§ Source information
#####

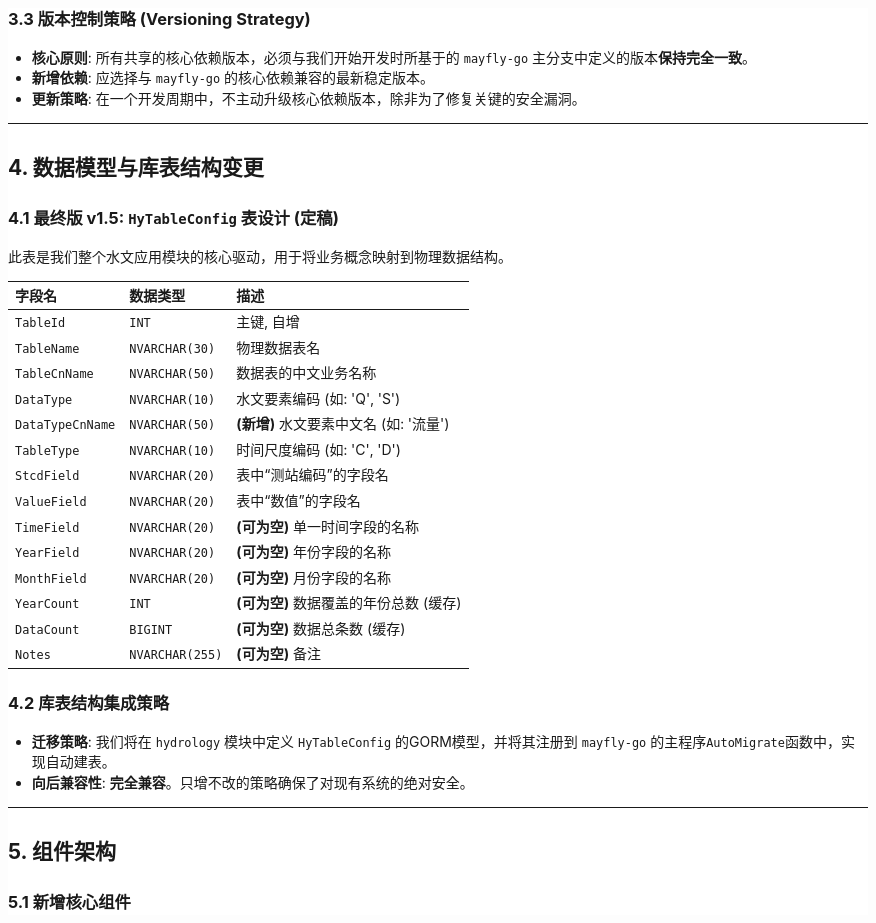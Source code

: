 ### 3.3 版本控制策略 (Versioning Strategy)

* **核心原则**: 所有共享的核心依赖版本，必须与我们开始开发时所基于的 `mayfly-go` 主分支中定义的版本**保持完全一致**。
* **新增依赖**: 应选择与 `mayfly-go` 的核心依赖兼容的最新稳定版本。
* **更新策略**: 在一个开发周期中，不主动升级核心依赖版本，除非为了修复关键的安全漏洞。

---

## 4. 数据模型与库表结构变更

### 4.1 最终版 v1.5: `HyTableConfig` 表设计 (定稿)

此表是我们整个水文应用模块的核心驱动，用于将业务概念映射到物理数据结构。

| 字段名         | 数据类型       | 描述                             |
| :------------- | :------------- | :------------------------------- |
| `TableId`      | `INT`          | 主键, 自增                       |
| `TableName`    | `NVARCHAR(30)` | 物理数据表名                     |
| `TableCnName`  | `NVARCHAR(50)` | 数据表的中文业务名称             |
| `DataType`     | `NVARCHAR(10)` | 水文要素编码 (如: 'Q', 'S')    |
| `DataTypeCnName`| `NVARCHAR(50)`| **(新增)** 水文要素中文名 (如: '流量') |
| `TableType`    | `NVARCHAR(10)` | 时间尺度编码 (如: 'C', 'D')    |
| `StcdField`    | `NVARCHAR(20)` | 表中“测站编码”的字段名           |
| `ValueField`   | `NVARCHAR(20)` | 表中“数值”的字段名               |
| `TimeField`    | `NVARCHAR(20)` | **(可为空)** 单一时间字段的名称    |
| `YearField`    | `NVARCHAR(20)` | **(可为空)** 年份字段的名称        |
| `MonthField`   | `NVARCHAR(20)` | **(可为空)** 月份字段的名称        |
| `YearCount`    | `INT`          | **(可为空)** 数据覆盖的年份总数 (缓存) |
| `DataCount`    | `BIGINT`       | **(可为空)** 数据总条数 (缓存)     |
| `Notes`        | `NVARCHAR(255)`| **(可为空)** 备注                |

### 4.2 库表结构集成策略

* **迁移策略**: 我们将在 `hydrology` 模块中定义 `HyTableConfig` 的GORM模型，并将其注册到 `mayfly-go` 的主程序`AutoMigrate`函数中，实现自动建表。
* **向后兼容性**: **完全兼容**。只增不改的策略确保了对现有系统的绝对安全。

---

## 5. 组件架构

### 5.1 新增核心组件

#####

§ What this task involves
The response must contain each line above that holds the string "HyTableConfig".

§ Your response
### 4.1 最终版 v1.5: `HyTableConfig` 表设计 (定稿)
* **迁移策略**: 我们将在 `hydrology` 模块中定义 `HyTableConfig` 的GORM模型，并将其注册到 `mayfly-go` 的主程序`AutoMigrate`函数中，实现自动建表。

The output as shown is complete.